Here’s the problem with #MeToo-ism and the chortling over Weinstein (even if he was a big Hillary donor, etc, etc): they have become an excuse for a feeding frenzy. The mantle of victimhood is too tempting to pass up, so accusation and grievance is spreading.

According to the BBC, as of yesterday the #MeToo hashtag had been shared over 200,000 times. And it’s not like those declaring solidarity with the victims of Weinstein’s alleged behaviour are actually reporting anecdotes of hardcore sexual harassment or rape. (Weinstein, it is important to remember now that the vague term ‘sexual abuse’ is being thrown around, is accused of classical, forced intercourse-type rape.) No, what one sees on the #MeToo threads is hundreds of charges like ‘I was 19, he plied me with alcohol, forced a tongue kiss and touched my chest. I blamed myself for being drunk.’

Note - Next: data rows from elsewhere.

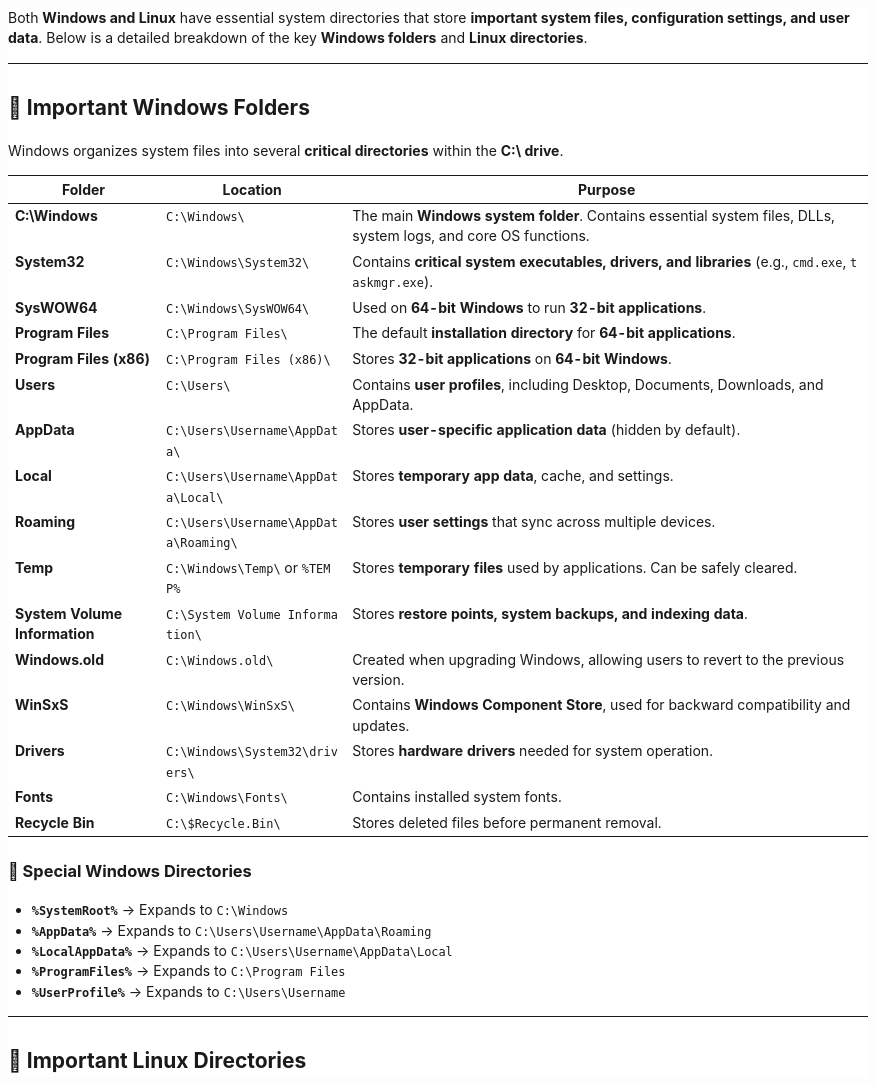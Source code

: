 
Both **Windows and Linux** have essential system directories that store **important system files, configuration settings, and user data**. Below is a detailed breakdown of the key **Windows folders** and **Linux directories**.

---

## 📂 Important Windows Folders

Windows organizes system files into several **critical directories** within the **C:\ drive**.

| **Folder**                    | **Location**                         | **Purpose**                                                                                                    |
| ----------------------------- | ------------------------------------ | -------------------------------------------------------------------------------------------------------------- |
| **C:\Windows**                | `C:\Windows\`                        | The main **Windows system folder**. Contains essential system files, DLLs, system logs, and core OS functions. |
| **System32**                  | `C:\Windows\System32\`               | Contains **critical system executables, drivers, and libraries** (e.g., `cmd.exe`, `taskmgr.exe`).             |
| **SysWOW64**                  | `C:\Windows\SysWOW64\`               | Used on **64-bit Windows** to run **32-bit applications**.                                                     |
| **Program Files**             | `C:\Program Files\`                  | The default **installation directory** for **64-bit applications**.                                            |
| **Program Files (x86)**       | `C:\Program Files (x86)\`            | Stores **32-bit applications** on **64-bit Windows**.                                                          |
| **Users**                     | `C:\Users\`                          | Contains **user profiles**, including Desktop, Documents, Downloads, and AppData.                              |
| **AppData**                   | `C:\Users\Username\AppData\`         | Stores **user-specific application data** (hidden by default).                                                 |
| **Local**                     | `C:\Users\Username\AppData\Local\`   | Stores **temporary app data**, cache, and settings.                                                            |
| **Roaming**                   | `C:\Users\Username\AppData\Roaming\` | Stores **user settings** that sync across multiple devices.                                                    |
| **Temp**                      | `C:\Windows\Temp\` or `%TEMP%`       | Stores **temporary files** used by applications. Can be safely cleared.                                        |
| **System Volume Information** | `C:\System Volume Information\`      | Stores **restore points, system backups, and indexing data**.                                                  |
| **Windows.old**               | `C:\Windows.old\`                    | Created when upgrading Windows, allowing users to revert to the previous version.                              |
| **WinSxS**                    | `C:\Windows\WinSxS\`                 | Contains **Windows Component Store**, used for backward compatibility and updates.                             |
| **Drivers**                   | `C:\Windows\System32\drivers\`       | Stores **hardware drivers** needed for system operation.                                                       |
| **Fonts**                     | `C:\Windows\Fonts\`                  | Contains installed system fonts.                                                                               |
| **Recycle Bin**               | `C:\$Recycle.Bin\`                   | Stores deleted files before permanent removal.                                                                 |

### 📌 Special Windows Directories

- **`%SystemRoot%`** → Expands to `C:\Windows`
- **`%AppData%`** → Expands to `C:\Users\Username\AppData\Roaming`
- **`%LocalAppData%`** → Expands to `C:\Users\Username\AppData\Local`
- **`%ProgramFiles%`** → Expands to `C:\Program Files`
- **`%UserProfile%`** → Expands to `C:\Users\Username`

---

## 📁 Important Linux Directories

It’s all getting balled up together: the subjective and the conflicted with the clear-cut and very serious. And as the show rolls on, other victims are empowered, as they say, to come forward. A female producer for Amazon TV has revealed that a male producer named Roy Price (pictured, with Weinstein, above) whispered ‘You will love my dick’ as they rode in a cab together on the way to New York Comic Con. The female producer says she ‘reminded him that he has a wife and child’ and otherwise rebuffed his advances, but he responded by whispering another lewd proposition in her ear. Price has been suspended from his job and his fiancee has cancelled their engagement. (Shouldn’t there be a special exemption for things whispered in ears on the way to Comic Con?) This week, a former member of the Pussycat Dolls tweeted that being in that girl group was like being ‘in a prostitution ring’. And on it goes.

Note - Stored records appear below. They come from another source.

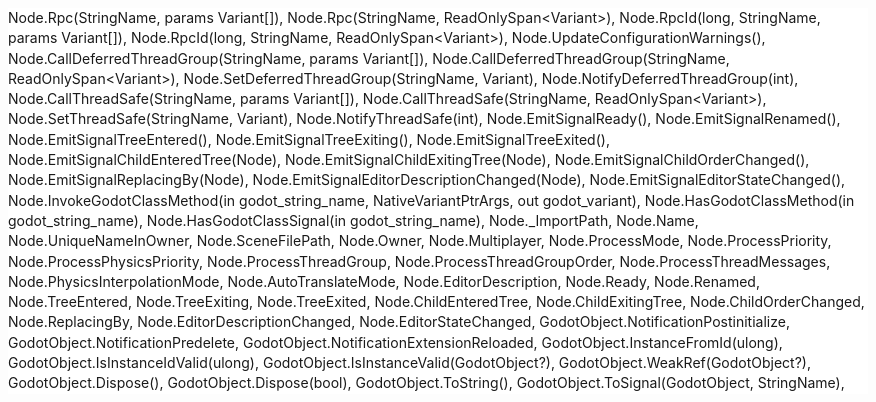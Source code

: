 Node.Rpc\(StringName, params Variant\[\]\), 
Node.Rpc\(StringName, ReadOnlySpan<Variant\>\), 
Node.RpcId\(long, StringName, params Variant\[\]\), 
Node.RpcId\(long, StringName, ReadOnlySpan<Variant\>\), 
Node.UpdateConfigurationWarnings\(\), 
Node.CallDeferredThreadGroup\(StringName, params Variant\[\]\), 
Node.CallDeferredThreadGroup\(StringName, ReadOnlySpan<Variant\>\), 
Node.SetDeferredThreadGroup\(StringName, Variant\), 
Node.NotifyDeferredThreadGroup\(int\), 
Node.CallThreadSafe\(StringName, params Variant\[\]\), 
Node.CallThreadSafe\(StringName, ReadOnlySpan<Variant\>\), 
Node.SetThreadSafe\(StringName, Variant\), 
Node.NotifyThreadSafe\(int\), 
Node.EmitSignalReady\(\), 
Node.EmitSignalRenamed\(\), 
Node.EmitSignalTreeEntered\(\), 
Node.EmitSignalTreeExiting\(\), 
Node.EmitSignalTreeExited\(\), 
Node.EmitSignalChildEnteredTree\(Node\), 
Node.EmitSignalChildExitingTree\(Node\), 
Node.EmitSignalChildOrderChanged\(\), 
Node.EmitSignalReplacingBy\(Node\), 
Node.EmitSignalEditorDescriptionChanged\(Node\), 
Node.EmitSignalEditorStateChanged\(\), 
Node.InvokeGodotClassMethod\(in godot\_string\_name, NativeVariantPtrArgs, out godot\_variant\), 
Node.HasGodotClassMethod\(in godot\_string\_name\), 
Node.HasGodotClassSignal\(in godot\_string\_name\), 
Node.\_ImportPath, 
Node.Name, 
Node.UniqueNameInOwner, 
Node.SceneFilePath, 
Node.Owner, 
Node.Multiplayer, 
Node.ProcessMode, 
Node.ProcessPriority, 
Node.ProcessPhysicsPriority, 
Node.ProcessThreadGroup, 
Node.ProcessThreadGroupOrder, 
Node.ProcessThreadMessages, 
Node.PhysicsInterpolationMode, 
Node.AutoTranslateMode, 
Node.EditorDescription, 
Node.Ready, 
Node.Renamed, 
Node.TreeEntered, 
Node.TreeExiting, 
Node.TreeExited, 
Node.ChildEnteredTree, 
Node.ChildExitingTree, 
Node.ChildOrderChanged, 
Node.ReplacingBy, 
Node.EditorDescriptionChanged, 
Node.EditorStateChanged, 
GodotObject.NotificationPostinitialize, 
GodotObject.NotificationPredelete, 
GodotObject.NotificationExtensionReloaded, 
GodotObject.InstanceFromId\(ulong\), 
GodotObject.IsInstanceIdValid\(ulong\), 
GodotObject.IsInstanceValid\(GodotObject?\), 
GodotObject.WeakRef\(GodotObject?\), 
GodotObject.Dispose\(\), 
GodotObject.Dispose\(bool\), 
GodotObject.ToString\(\), 
GodotObject.ToSignal\(GodotObject, StringName\),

We all know how this movie ends. The frenzy of accusation and airing of grievance will roll down the proverbial mountain like the proverbial snowball, collecting more people, more hazy definitions and more anecdotes in its wake. What the snowball will crush – what to a large extent it has already crushed – is normal, relaxed, even… can I say it?… flirtatious interactions between men and women.

Certainly flirtation is gone from the workplace. Some years ago your humble correspondent was an intern at a National Public Radio affiliate station in Chicago. The chief engineer had a habit of referring to me as Legs, as in, ‘Woooah, here she comes. It’s Legs Gutmann.’ Dear Reader, I am not ashamed to admit I liked it. I flashed him a big smile and a giggle. He was a very decent chap and I have no doubt that if I had instead looked wounded and frightened he would have cut the ‘Legs’ thing faster than he could unplug a sound cable.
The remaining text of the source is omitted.